While tracking cells in vivo can provide insight into the efficacy of a therapy, the function of the cells in those locations is equally important. Currently NP-based contrast agents only allow for localization of cells and observation of their temporal–spatial dynamics. It would, however, be of great interest to go beyond this mere localization of labeled cells and observe cellular functions (e.g. the differentiation of stem cells) [172]. For example, during islet transplantation, magnetic NPs could be used to label islets and monitor islet graft in diabetic mice in real time [139]. However, this labeling would not report the survival of the transplanted islets and the level of insulin secretion. Transplant success is still gauged by measuring blood glucose levels. Even if there is loss of some transplanted islets, the upregulation of insulin production from the remaining islets will not be useful to determine whether only a few or many cells exhibit potential for insulin secretion. Thus there is a significant need for contrast agents and related in vivo assays to study the functions of transplanted cells [23].

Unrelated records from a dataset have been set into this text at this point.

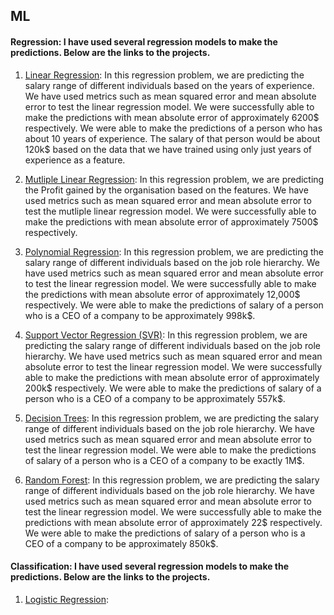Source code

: ## ML

#### Regression: I have used several regression models to make the predictions. Below are the links to the projects. 

1. [Linear Regression](https://colab.research.google.com/drive/1LGQLPbNpL7avMILFryOIgNpKIKrZIMSm?usp=sharing): In this regression problem, we are predicting the salary range of different individuals based on the years of experience. We have used metrics such as mean squared error and mean absolute error to test the linear regression model. We were successfully able to make the predictions with mean absolute error of approximately 6200$ respectively. We were able to make the predictions of a person who has about 10 years of experience. The salary of that person would be about 120k$ based on the data that we have trained using only just years of experience as a feature. 

2. [Mutliple Linear Regression](https://colab.research.google.com/drive/1aMtgAThagsj89Cttfcc4CVkxnP5uSbeU?usp=sharing): In this regression problem, we are predicting the Profit gained by the organisation based on the features. We have used metrics such as mean squared error and mean absolute error to test the mutliple linear regression model. We were successfully able to make the predictions with mean absolute error of approximately 7500$ respectively. 

3. [Polynomial Regression](https://colab.research.google.com/drive/1tkqamTKhrxNOVpHOFPdU1b8rXDh8A1P8?usp=sharing): In this regression problem, we are predicting the salary range of different individuals based on the job role hierarchy. We have used metrics such as mean squared error and mean absolute error to test the linear regression model. We were successfully able to make the predictions with mean absolute error of approximately 12,000$ respectively. We were able to make the predictions of salary of a person who is a CEO of a company to be approximately 998k$. 

4. [Support Vector Regression (SVR)](https://colab.research.google.com/drive/1IeMwpIl7oe8IwJr_v5HmR04z9HpNPno7?usp=sharing): In this regression problem, we are predicting the salary range of different individuals based on the job role hierarchy. We have used metrics such as mean squared error and mean absolute error to test the linear regression model. We were successfully able to make the predictions with mean absolute error of approximately 200k$ respectively. We were able to make the predictions of salary of a person who is a CEO of a company to be approximately 557k$.

5. [Decision Trees](https://colab.research.google.com/drive/1YD8dC8pRuIMoXbKImcz2NyxjXZyfIhiJ?usp=sharing): In this regression problem, we are predicting the salary range of different individuals based on the job role hierarchy. We have used metrics such as mean squared error and mean absolute error to test the linear regression model. We were able to make the predictions of salary of a person who is a CEO of a company to be exactly 1M$.

6. [Random Forest](https://colab.research.google.com/drive/1dsL0Xp9uyptw6sspu7Guc4Ez-4JJu7eX?usp=sharing): In this regression problem, we are predicting the salary range of different individuals based on the job role hierarchy. We have used metrics such as mean squared error and mean absolute error to test the linear regression model. We were successfully able to make the predictions with mean absolute error of approximately 22$ respectively. We were able to make the predictions of salary of a person who is a CEO of a company to be approximately 850k$.


#### Classification: I have used several regression models to make the predictions. Below are the links to the projects. 

1. [Logistic Regression]():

One potential solution may be to genetically engineer cells with a reporter gene containing a contrast agent-producing gene. When a cell changes from one functional state to another new state, the intrinsic contrast mechanism will be upregulated by activation of the corresponding promoter. Reporter gene methods have been widely explored for radionuclide applications [173]. One related example is an endogenous reporter gene comprising enhanced green fluorescent protein (EGFP), and influenza hemagglutinin (HA)-tagged ferritin that is tightly coregulated by tetracycline. C6 cells stably expressing this construct enabled the detection of tetracycline-regulated gene expression by MRI. The withdrawal of tetracycline induced expression of ferritin and increased intracellular iron content, which elevated the MR relaxation rates both in vivo and in vitro [174]. Recently, our group published another exciting strategy, in which we modified the cell surface with molecular sensors (e.g. anti-PDGF-BB aptamer) [175]. When the administered cells migrated/homed to a specific organ/tissue, the molecular sensors could report the local expression of chemokine/cytokine (e.g. PDGF-BB) in real time.

6. Conclusion

In this paper, we have summarized several typical NP-based approaches for cell tracking. To enable sensitive detection with high spatial resolution in vivo, the physical and chemical properties of the NPs should be precisely controlled during synthesis. To elucidate the complex spatial–temporal dynamics of the transplanted cells, the NPs and the cell labeling process should have minimal impact on the biological functions of the transplanted cells. Current techniques for cell tracking include fluorescence tracking with QDs, MRI tracking using magnetic NPs, and PET imaging with radioisotope containing NPs. The next generation of smart imaging agents should be amenable to multiple imaging modalities and permit reporting on cell function as well as location. Finally, we conclude that more characterization must be performed to elucidate and mitigate agent transfer, signal dilution, and any detrimental effect labeling agents have on cells. The generation of new materials together with a more thorough understanding of cell–label interactions will greatly improve the applicability of NP-based cell tracking and prevent over-interpretation of imaging results.